**Supplied records:**
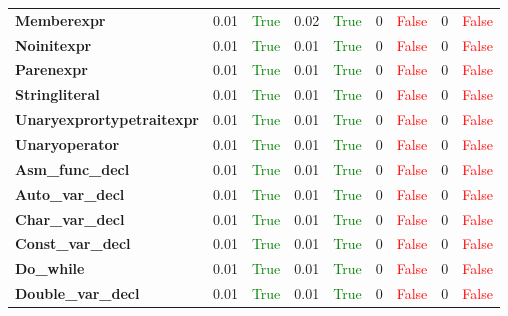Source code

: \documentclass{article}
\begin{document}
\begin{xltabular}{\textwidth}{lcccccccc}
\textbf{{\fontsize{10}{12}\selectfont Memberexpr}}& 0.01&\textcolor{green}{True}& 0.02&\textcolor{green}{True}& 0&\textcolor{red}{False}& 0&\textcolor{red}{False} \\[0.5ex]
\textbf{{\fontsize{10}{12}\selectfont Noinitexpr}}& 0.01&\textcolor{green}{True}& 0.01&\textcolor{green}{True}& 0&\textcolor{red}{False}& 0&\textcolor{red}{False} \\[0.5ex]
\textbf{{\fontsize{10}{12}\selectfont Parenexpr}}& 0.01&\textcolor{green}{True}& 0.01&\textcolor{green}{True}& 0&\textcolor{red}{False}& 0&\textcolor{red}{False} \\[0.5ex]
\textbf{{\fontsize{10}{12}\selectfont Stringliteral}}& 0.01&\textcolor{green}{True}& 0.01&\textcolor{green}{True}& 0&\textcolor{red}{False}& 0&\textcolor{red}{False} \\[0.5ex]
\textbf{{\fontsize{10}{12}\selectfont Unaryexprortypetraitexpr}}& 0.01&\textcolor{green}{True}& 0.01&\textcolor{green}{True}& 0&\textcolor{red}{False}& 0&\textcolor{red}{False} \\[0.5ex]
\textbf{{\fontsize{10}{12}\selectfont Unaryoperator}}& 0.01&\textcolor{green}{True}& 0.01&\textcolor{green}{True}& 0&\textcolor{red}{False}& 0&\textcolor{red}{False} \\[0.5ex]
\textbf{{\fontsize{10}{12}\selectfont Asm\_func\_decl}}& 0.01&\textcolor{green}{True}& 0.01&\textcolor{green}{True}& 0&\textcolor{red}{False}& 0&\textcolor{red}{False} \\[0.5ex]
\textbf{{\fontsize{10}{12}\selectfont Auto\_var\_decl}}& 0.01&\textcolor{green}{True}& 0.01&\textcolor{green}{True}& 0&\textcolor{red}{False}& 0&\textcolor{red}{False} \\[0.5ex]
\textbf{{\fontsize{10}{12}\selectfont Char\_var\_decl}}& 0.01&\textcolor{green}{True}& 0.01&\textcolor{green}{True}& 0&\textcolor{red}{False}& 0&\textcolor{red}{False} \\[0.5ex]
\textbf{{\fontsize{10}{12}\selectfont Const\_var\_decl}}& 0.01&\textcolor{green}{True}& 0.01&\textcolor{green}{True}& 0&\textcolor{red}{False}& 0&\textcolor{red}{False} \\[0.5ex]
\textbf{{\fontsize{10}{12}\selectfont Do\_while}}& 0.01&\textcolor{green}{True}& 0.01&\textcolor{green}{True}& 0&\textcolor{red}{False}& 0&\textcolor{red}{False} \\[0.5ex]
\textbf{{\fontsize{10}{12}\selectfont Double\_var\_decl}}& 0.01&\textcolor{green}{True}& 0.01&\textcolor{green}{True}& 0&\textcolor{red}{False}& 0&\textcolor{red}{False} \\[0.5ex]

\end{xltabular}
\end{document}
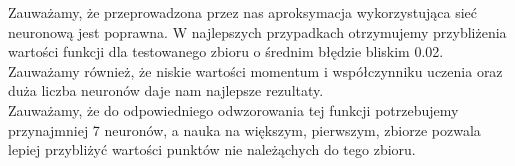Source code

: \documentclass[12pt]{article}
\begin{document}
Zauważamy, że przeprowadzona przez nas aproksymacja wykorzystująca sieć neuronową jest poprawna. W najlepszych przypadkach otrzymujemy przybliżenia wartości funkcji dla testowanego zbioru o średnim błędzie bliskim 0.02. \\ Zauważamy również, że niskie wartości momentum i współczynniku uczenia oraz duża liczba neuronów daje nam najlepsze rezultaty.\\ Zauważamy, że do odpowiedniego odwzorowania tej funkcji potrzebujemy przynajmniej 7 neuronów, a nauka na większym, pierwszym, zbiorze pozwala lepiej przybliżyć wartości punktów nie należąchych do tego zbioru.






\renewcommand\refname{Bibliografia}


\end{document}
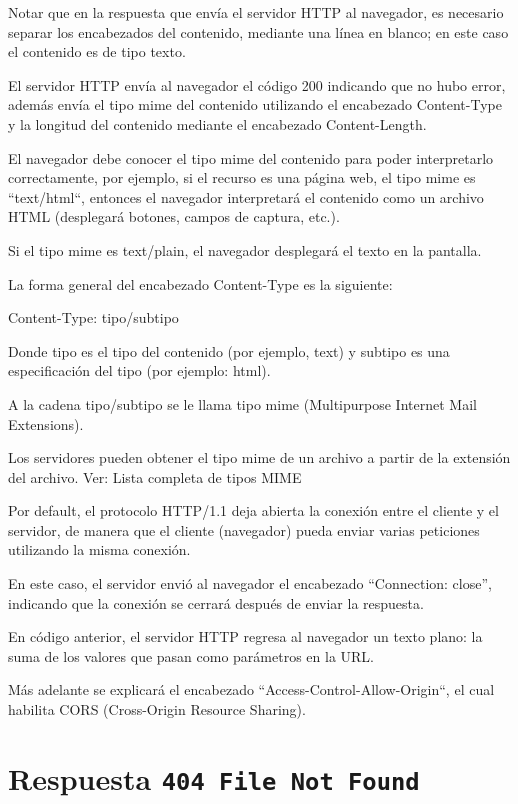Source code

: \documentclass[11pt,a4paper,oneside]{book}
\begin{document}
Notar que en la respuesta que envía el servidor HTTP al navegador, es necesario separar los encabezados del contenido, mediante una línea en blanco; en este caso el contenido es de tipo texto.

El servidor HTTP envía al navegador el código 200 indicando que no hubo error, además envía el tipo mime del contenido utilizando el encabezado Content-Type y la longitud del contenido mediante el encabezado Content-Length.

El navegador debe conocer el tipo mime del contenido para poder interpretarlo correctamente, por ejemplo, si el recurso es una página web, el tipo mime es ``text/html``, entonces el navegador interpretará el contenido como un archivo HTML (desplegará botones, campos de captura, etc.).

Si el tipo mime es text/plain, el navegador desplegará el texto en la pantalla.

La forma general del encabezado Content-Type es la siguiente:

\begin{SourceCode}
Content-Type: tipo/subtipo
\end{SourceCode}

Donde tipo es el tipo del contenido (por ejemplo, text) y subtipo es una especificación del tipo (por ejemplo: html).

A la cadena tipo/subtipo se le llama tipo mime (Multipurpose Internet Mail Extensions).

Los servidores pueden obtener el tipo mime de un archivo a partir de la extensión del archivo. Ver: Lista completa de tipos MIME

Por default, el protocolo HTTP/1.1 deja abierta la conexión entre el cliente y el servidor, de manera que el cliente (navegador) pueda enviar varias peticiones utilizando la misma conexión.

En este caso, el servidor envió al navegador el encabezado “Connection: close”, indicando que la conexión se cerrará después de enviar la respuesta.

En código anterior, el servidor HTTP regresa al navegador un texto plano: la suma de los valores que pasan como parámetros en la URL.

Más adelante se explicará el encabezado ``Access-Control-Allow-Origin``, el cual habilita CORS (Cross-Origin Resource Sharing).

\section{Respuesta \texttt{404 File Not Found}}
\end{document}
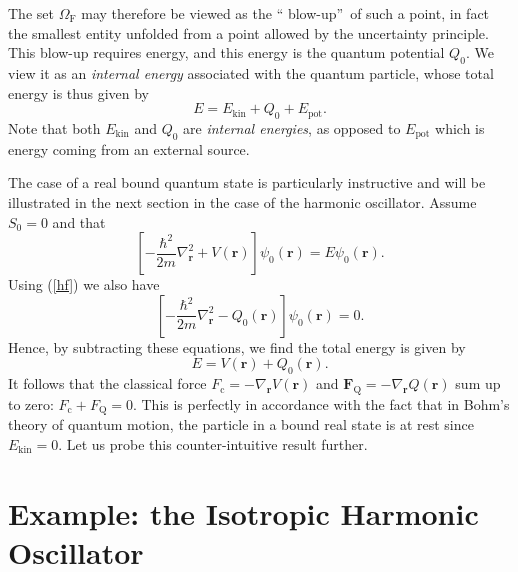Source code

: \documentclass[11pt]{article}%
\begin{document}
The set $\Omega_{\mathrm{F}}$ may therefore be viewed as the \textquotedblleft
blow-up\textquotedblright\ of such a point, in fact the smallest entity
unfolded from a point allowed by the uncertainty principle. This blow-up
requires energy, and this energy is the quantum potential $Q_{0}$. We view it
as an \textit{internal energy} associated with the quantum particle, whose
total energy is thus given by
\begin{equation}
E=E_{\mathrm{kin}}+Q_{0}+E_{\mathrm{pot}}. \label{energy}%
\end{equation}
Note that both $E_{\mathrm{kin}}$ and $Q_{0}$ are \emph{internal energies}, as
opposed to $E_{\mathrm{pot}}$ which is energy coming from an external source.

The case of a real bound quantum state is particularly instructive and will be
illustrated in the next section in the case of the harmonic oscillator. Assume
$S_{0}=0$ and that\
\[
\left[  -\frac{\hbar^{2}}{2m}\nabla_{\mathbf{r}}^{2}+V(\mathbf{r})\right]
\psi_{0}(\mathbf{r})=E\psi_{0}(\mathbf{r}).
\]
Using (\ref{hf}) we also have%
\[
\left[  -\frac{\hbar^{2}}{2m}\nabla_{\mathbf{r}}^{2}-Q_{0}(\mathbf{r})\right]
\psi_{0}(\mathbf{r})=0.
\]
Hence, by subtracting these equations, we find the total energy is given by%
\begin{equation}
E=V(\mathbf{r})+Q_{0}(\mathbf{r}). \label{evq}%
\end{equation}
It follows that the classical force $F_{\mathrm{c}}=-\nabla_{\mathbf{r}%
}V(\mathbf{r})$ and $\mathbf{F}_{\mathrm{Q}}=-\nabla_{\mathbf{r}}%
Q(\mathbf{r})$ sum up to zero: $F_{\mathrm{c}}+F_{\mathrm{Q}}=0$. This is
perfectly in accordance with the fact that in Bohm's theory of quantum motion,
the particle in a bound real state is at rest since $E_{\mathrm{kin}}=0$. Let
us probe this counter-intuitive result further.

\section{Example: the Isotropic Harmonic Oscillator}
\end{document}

**Brief:** Copy every line of the data word for word, omitting the images.

**Solution below:**
Source code

: \documentclass{article}
\begin{document}
\begin{xltabular}{\textwidth}{lcccccccc}
\textbf{{\fontsize{10}{12}\selectfont Memberexpr}}& 0.01&\textcolor{green}{True}& 0.02&\textcolor{green}{True}& 0&\textcolor{red}{False}& 0&\textcolor{red}{False} \\[0.5ex]
\textbf{{\fontsize{10}{12}\selectfont Noinitexpr}}& 0.01&\textcolor{green}{True}& 0.01&\textcolor{green}{True}& 0&\textcolor{red}{False}& 0&\textcolor{red}{False} \\[0.5ex]
\textbf{{\fontsize{10}{12}\selectfont Parenexpr}}& 0.01&\textcolor{green}{True}& 0.01&\textcolor{green}{True}& 0&\textcolor{red}{False}& 0&\textcolor{red}{False} \\[0.5ex]
\textbf{{\fontsize{10}{12}\selectfont Stringliteral}}& 0.01&\textcolor{green}{True}& 0.01&\textcolor{green}{True}& 0&\textcolor{red}{False}& 0&\textcolor{red}{False} \\[0.5ex]
\textbf{{\fontsize{10}{12}\selectfont Unaryexprortypetraitexpr}}& 0.01&\textcolor{green}{True}& 0.01&\textcolor{green}{True}& 0&\textcolor{red}{False}& 0&\textcolor{red}{False} \\[0.5ex]
\textbf{{\fontsize{10}{12}\selectfont Unaryoperator}}& 0.01&\textcolor{green}{True}& 0.01&\textcolor{green}{True}& 0&\textcolor{red}{False}& 0&\textcolor{red}{False} \\[0.5ex]
\textbf{{\fontsize{10}{12}\selectfont Asm\_func\_decl}}& 0.01&\textcolor{green}{True}& 0.01&\textcolor{green}{True}& 0&\textcolor{red}{False}& 0&\textcolor{red}{False} \\[0.5ex]
\textbf{{\fontsize{10}{12}\selectfont Auto\_var\_decl}}& 0.01&\textcolor{green}{True}& 0.01&\textcolor{green}{True}& 0&\textcolor{red}{False}& 0&\textcolor{red}{False} \\[0.5ex]
\textbf{{\fontsize{10}{12}\selectfont Char\_var\_decl}}& 0.01&\textcolor{green}{True}& 0.01&\textcolor{green}{True}& 0&\textcolor{red}{False}& 0&\textcolor{red}{False} \\[0.5ex]
\textbf{{\fontsize{10}{12}\selectfont Const\_var\_decl}}& 0.01&\textcolor{green}{True}& 0.01&\textcolor{green}{True}& 0&\textcolor{red}{False}& 0&\textcolor{red}{False} \\[0.5ex]
\textbf{{\fontsize{10}{12}\selectfont Do\_while}}& 0.01&\textcolor{green}{True}& 0.01&\textcolor{green}{True}& 0&\textcolor{red}{False}& 0&\textcolor{red}{False} \\[0.5ex]
\textbf{{\fontsize{10}{12}\selectfont Double\_var\_decl}}& 0.01&\textcolor{green}{True}& 0.01&\textcolor{green}{True}& 0&\textcolor{red}{False}& 0&\textcolor{red}{False} \\[0.5ex]

\end{xltabular}
\end{document}
Source code

: \documentclass[12pt]{article}
\begin{document}
Zauważamy, że przeprowadzona przez nas aproksymacja wykorzystująca sieć neuronową jest poprawna. W najlepszych przypadkach otrzymujemy przybliżenia wartości funkcji dla testowanego zbioru o średnim błędzie bliskim 0.02. \\ Zauważamy również, że niskie wartości momentum i współczynniku uczenia oraz duża liczba neuronów daje nam najlepsze rezultaty.\\ Zauważamy, że do odpowiedniego odwzorowania tej funkcji potrzebujemy przynajmniej 7 neuronów, a nauka na większym, pierwszym, zbiorze pozwala lepiej przybliżyć wartości punktów nie należąchych do tego zbioru.






\renewcommand\refname{Bibliografia}


\end{document}
Source code

: \documentclass[11pt,a4paper,oneside]{book}
\begin{document}
Notar que en la respuesta que envía el servidor HTTP al navegador, es necesario separar los encabezados del contenido, mediante una línea en blanco; en este caso el contenido es de tipo texto.

El servidor HTTP envía al navegador el código 200 indicando que no hubo error, además envía el tipo mime del contenido utilizando el encabezado Content-Type y la longitud del contenido mediante el encabezado Content-Length.

El navegador debe conocer el tipo mime del contenido para poder interpretarlo correctamente, por ejemplo, si el recurso es una página web, el tipo mime es ``text/html``, entonces el navegador interpretará el contenido como un archivo HTML (desplegará botones, campos de captura, etc.).

Si el tipo mime es text/plain, el navegador desplegará el texto en la pantalla.

La forma general del encabezado Content-Type es la siguiente:

\begin{SourceCode}
Content-Type: tipo/subtipo
\end{SourceCode}

Donde tipo es el tipo del contenido (por ejemplo, text) y subtipo es una especificación del tipo (por ejemplo: html).

A la cadena tipo/subtipo se le llama tipo mime (Multipurpose Internet Mail Extensions).

Los servidores pueden obtener el tipo mime de un archivo a partir de la extensión del archivo. Ver: Lista completa de tipos MIME

Por default, el protocolo HTTP/1.1 deja abierta la conexión entre el cliente y el servidor, de manera que el cliente (navegador) pueda enviar varias peticiones utilizando la misma conexión.

En este caso, el servidor envió al navegador el encabezado “Connection: close”, indicando que la conexión se cerrará después de enviar la respuesta.

En código anterior, el servidor HTTP regresa al navegador un texto plano: la suma de los valores que pasan como parámetros en la URL.

Más adelante se explicará el encabezado ``Access-Control-Allow-Origin``, el cual habilita CORS (Cross-Origin Resource Sharing).

\section{Respuesta \texttt{404 File Not Found}}
\end{document}
Source code

: \documentclass[11pt]{article}%
\begin{document}
The set $\Omega_{\mathrm{F}}$ may therefore be viewed as the \textquotedblleft
blow-up\textquotedblright\ of such a point, in fact the smallest entity
unfolded from a point allowed by the uncertainty principle. This blow-up
requires energy, and this energy is the quantum potential $Q_{0}$. We view it
as an \textit{internal energy} associated with the quantum particle, whose
total energy is thus given by
\begin{equation}
E=E_{\mathrm{kin}}+Q_{0}+E_{\mathrm{pot}}. \label{energy}%
\end{equation}
Note that both $E_{\mathrm{kin}}$ and $Q_{0}$ are \emph{internal energies}, as
opposed to $E_{\mathrm{pot}}$ which is energy coming from an external source.

The case of a real bound quantum state is particularly instructive and will be
illustrated in the next section in the case of the harmonic oscillator. Assume
$S_{0}=0$ and that\
\[
\left[  -\frac{\hbar^{2}}{2m}\nabla_{\mathbf{r}}^{2}+V(\mathbf{r})\right]
\psi_{0}(\mathbf{r})=E\psi_{0}(\mathbf{r}).
\]
Using (\ref{hf}) we also have%
\[
\left[  -\frac{\hbar^{2}}{2m}\nabla_{\mathbf{r}}^{2}-Q_{0}(\mathbf{r})\right]
\psi_{0}(\mathbf{r})=0.
\]
Hence, by subtracting these equations, we find the total energy is given by%
\begin{equation}
E=V(\mathbf{r})+Q_{0}(\mathbf{r}). \label{evq}%
\end{equation}
It follows that the classical force $F_{\mathrm{c}}=-\nabla_{\mathbf{r}%
}V(\mathbf{r})$ and $\mathbf{F}_{\mathrm{Q}}=-\nabla_{\mathbf{r}}%
Q(\mathbf{r})$ sum up to zero: $F_{\mathrm{c}}+F_{\mathrm{Q}}=0$. This is
perfectly in accordance with the fact that in Bohm's theory of quantum motion,
the particle in a bound real state is at rest since $E_{\mathrm{kin}}=0$. Let
us probe this counter-intuitive result further.

\section{Example: the Isotropic Harmonic Oscillator}
\end{document}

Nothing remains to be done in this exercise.